Along with his medical degree, Dr. Pilgrim has completed a combined internal medicine and pediatrics residency followed by a pediatric chief residency at Maimonides Medical Center in Brooklyn, New York. His subsequent fellowship training in pediatric cardiology was completed at the Steven and Alexandra Cohen Children's Medical Center with the North Shore-Long Island Jewish Health System. He founded the Adult Congenital Heart Disease program in Long Island prior to coming on board at Cook Children's Medical Center in February 2014. Since his arrival, the Adult Congenital Heart Disease Program at Cook Children's Medical Center has shown tremendous growth with over 500 adult visits every year.
Impressive indeed, but long before the tedious hours of study and hard work, Dr. Pilgrim's career path began to take shape at a very young age. His younger sister, Stephanie, was born with congenital heart disease and underwent 2 heart surgeries at 18 months and 3 years of age. Today, Stephanie is 1 of nearly 1.5 million adults living in the United States as adult survivors of congenital heart disease.
Choosing the career path for the care of adults with congenital heart disease was not without difficulty. "There was a great deal of angst in choosing my career path" Dr.

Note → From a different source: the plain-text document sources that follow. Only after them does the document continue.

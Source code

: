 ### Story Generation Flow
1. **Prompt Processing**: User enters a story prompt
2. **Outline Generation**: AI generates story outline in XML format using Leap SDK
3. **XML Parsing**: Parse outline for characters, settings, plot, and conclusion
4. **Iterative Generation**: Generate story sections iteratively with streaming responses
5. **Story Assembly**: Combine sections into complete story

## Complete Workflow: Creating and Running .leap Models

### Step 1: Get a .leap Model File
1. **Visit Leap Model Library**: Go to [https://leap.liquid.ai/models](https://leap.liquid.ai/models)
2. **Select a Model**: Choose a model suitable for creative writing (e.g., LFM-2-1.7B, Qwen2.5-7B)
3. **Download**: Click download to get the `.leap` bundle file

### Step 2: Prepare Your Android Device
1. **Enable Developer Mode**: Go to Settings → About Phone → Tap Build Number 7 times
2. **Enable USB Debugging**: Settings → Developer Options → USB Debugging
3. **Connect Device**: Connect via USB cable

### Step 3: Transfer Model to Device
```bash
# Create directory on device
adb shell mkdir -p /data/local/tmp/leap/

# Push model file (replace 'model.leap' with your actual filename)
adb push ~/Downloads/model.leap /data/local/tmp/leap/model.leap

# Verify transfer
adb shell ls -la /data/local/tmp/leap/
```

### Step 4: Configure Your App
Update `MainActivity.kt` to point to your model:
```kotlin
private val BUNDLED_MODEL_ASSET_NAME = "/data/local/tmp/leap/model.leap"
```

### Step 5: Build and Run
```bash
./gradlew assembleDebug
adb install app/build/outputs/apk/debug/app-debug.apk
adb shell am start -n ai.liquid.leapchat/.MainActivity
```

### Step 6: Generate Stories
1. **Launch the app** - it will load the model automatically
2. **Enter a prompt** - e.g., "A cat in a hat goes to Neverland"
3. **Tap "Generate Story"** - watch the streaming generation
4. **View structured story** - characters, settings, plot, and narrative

Pilgrim says, chuckling. "I really wanted to be able to apply my internal medicine training to a pediatric subspecialty career path that would allow me to assist in the transition of adolescent and young adult patients to the adult medical arena. I was really drawn to the world of intensive care early on in my residency training, but I loved building long term rapport with the patients and their families in the outpatient setting as well." Toward the latter half of his residency, Dr. Pilgrim latched on to the idea of pursuing a career in adult congenital cardiology. "Congenital heart disease was fascinating to me in medical school. I was drawn to the complexity and singular nature of each defect and the associated repair. As time progressed, I learned of the growing need for ACHD specialists for a large, vulnerable population with a noted care gap. This field has proven to be the perfect fit for me."
Dr. Pilgrim explains that adults with congenital heart disease remain at risk for long-term complications including heart failure, abnormal heart rhythms, pulmonary hypertension and premature cardiovascular death. On top of that, adult onset disease such as hypertension, obesity, diabetes and acquired cardiac disease may interplay with their unique physiology. Many ACHD patients will require additional surgical or catheter based interventions or medical management, even if they had successful repairs as children.

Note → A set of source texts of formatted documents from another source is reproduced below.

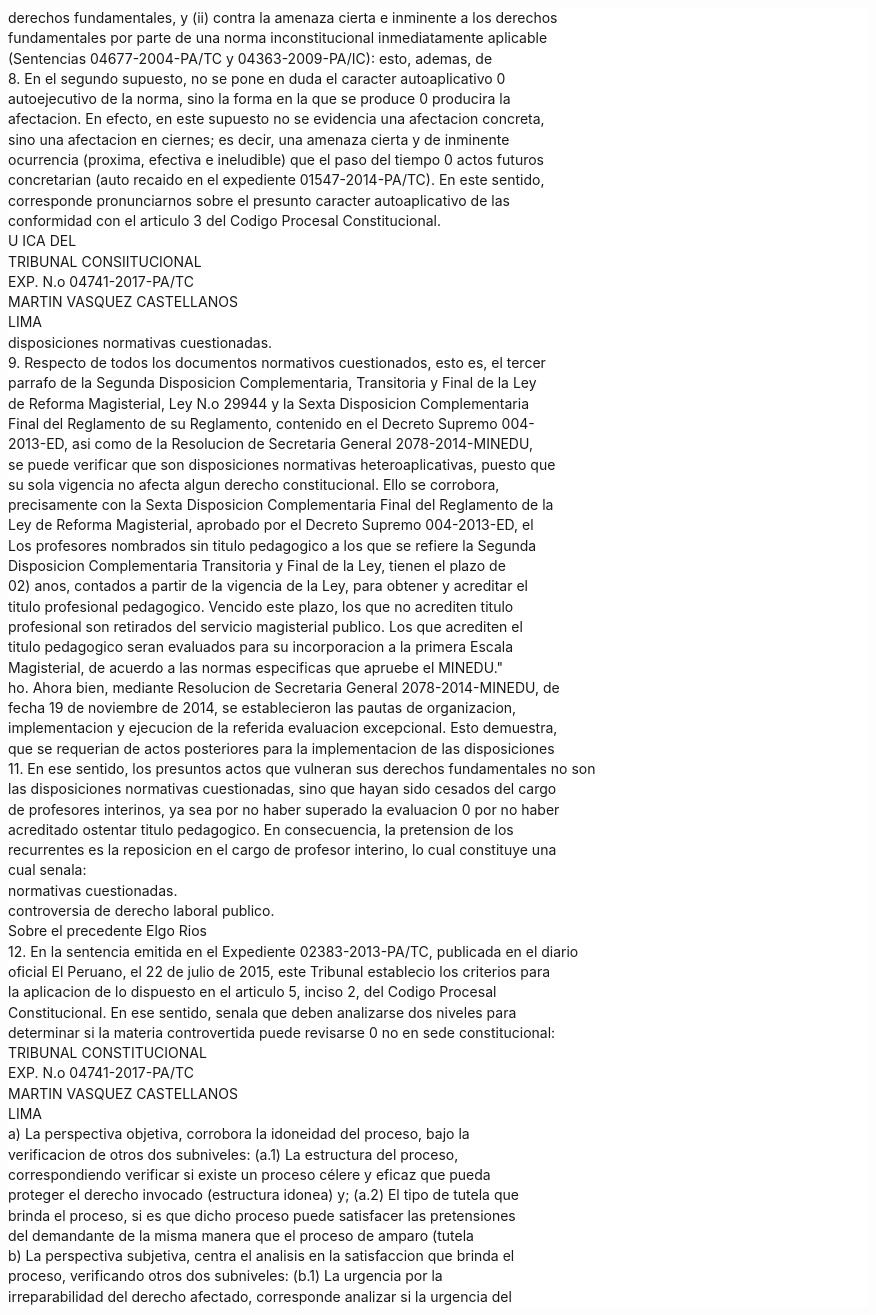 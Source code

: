 derechos fundamentales, y (ii) contra la amenaza cierta e inminente a los derechos  
fundamentales por parte de una norma inconstitucional inmediatamente aplicable  
(Sentencias 04677-2004-PA/TC y 04363-2009-PA/IC): esto, ademas, de  
8. En el segundo supuesto, no se pone en duda el caracter autoaplicativo 0  
autoejecutivo de la norma, sino la forma en la que se produce 0 producira la  
afectacion. En efecto, en este supuesto no se evidencia una afectacion concreta,  
sino una afectacion en ciernes; es decir, una amenaza cierta y de inminente  
ocurrencia (proxima, efectiva e ineludible) que el paso del tiempo 0 actos futuros  
concretarian (auto recaido en el expediente 01547-2014-PA/TC). En este sentido,  
corresponde pronunciarnos sobre el presunto caracter autoaplicativo de las  
conformidad con el articulo 3 del Codigo Procesal Constitucional.  
U ICA DEL  
TRIBUNAL CONSIITUCIONAL  
EXP. N.o 04741-2017-PA/TC  
MARTIN VASQUEZ CASTELLANOS  
LIMA  
disposiciones normativas cuestionadas.  
9. Respecto de todos los documentos normativos cuestionados, esto es, el tercer  
parrafo de la Segunda Disposicion Complementaria, Transitoria y Final de la Ley  
de Reforma Magisterial, Ley N.o 29944 y la Sexta Disposicion Complementaria  
Final del Reglamento de su Reglamento, contenido en el Decreto Supremo 004-  
2013-ED, asi como de la Resolucion de Secretaria General 2078-2014-MINEDU,  
se puede verificar que son disposiciones normativas heteroaplicativas, puesto que  
su sola vigencia no afecta algun derecho constitucional. Ello se corrobora,  
precisamente con la Sexta Disposicion Complementaria Final del Reglamento de la  
Ley de Reforma Magisterial, aprobado por el Decreto Supremo 004-2013-ED, el  
Los profesores nombrados sin titulo pedagogico a los que se refiere la Segunda  
Disposicion Complementaria Transitoria y Final de la Ley, tienen el plazo de  
02) anos, contados a partir de la vigencia de la Ley, para obtener y acreditar el  
titulo profesional pedagogico. Vencido este plazo, los que no acrediten titulo  
profesional son retirados del servicio magisterial publico. Los que acrediten el  
titulo pedagogico seran evaluados para su incorporacion a la primera Escala  
Magisterial, de acuerdo a las normas especificas que apruebe el MINEDU."  
ho. Ahora bien, mediante Resolucion de Secretaria General 2078-2014-MINEDU, de  
fecha 19 de noviembre de 2014, se establecieron las pautas de organizacion,  
implementacion y ejecucion de la referida evaluacion excepcional. Esto demuestra,  
que se requerian de actos posteriores para la implementacion de las disposiciones  
11. En ese sentido, los presuntos actos que vulneran sus derechos fundamentales no son  
las disposiciones normativas cuestionadas, sino que hayan sido cesados del cargo  
de profesores interinos, ya sea por no haber superado la evaluacion 0 por no haber  
acreditado ostentar titulo pedagogico. En consecuencia, la pretension de los  
recurrentes es la reposicion en el cargo de profesor interino, lo cual constituye una  
cual senala:  
normativas cuestionadas.  
controversia de derecho laboral publico.  
Sobre el precedente Elgo Rios  
12. En la sentencia emitida en el Expediente 02383-2013-PA/TC, publicada en el diario  
oficial El Peruano, el 22 de julio de 2015, este Tribunal establecio los criterios para  
la aplicacion de lo dispuesto en el articulo 5, inciso 2, del Codigo Procesal  
Constitucional. En ese sentido, senala que deben analizarse dos niveles para  
determinar si la materia controvertida puede revisarse 0 no en sede constitucional:  
TRIBUNAL CONSTITUCIONAL  
EXP. N.o 04741-2017-PA/TC  
MARTIN VASQUEZ CASTELLANOS  
LIMA  
a) La perspectiva objetiva, corrobora la idoneidad del proceso, bajo la  
verificacion de otros dos subniveles: (a.1) La estructura del proceso,  
correspondiendo verificar si existe un proceso célere y eficaz que pueda  
proteger el derecho invocado (estructura idonea) y; (a.2) El tipo de tutela que  
brinda el proceso, si es que dicho proceso puede satisfacer las pretensiones  
del demandante de la misma manera que el proceso de amparo (tutela  
b) La perspectiva subjetiva, centra el analisis en la satisfaccion que brinda el  
proceso, verificando otros dos subniveles: (b.1) La urgencia por la  
irreparabilidad del derecho afectado, corresponde analizar si la urgencia del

The Adult Congenital Heart Disease Program at Cook Children's Medical Center provides a comprehensive care center for adolescents and adults with previously confirmed or newly suspected diagnoses of congenital heart disease. Surveillance, diagnostic and interventional procedures are scheduled according to published guidelines. Additionally, the ACHD program provides women of childbearing potential with important education regarding birth control options, pre-pregnancy counseling and risk assessment. Pregnant women with congenital heart disease are followed in conjunction with the high risk maternal fetal medicine physicians, fetal cardiology and anesthesia teams with a coordinated delivery plan.
Outside of work, Dr. Pilgrim enjoys spending time with his wife, Daphnie, and 3 amazing children, Nathaniel, Gabriel and Lauren. Most of his spare time is spent traveling the Metroplex attending soccer games, gymnastics meets and baseball games. He and his wife are also active in their local church.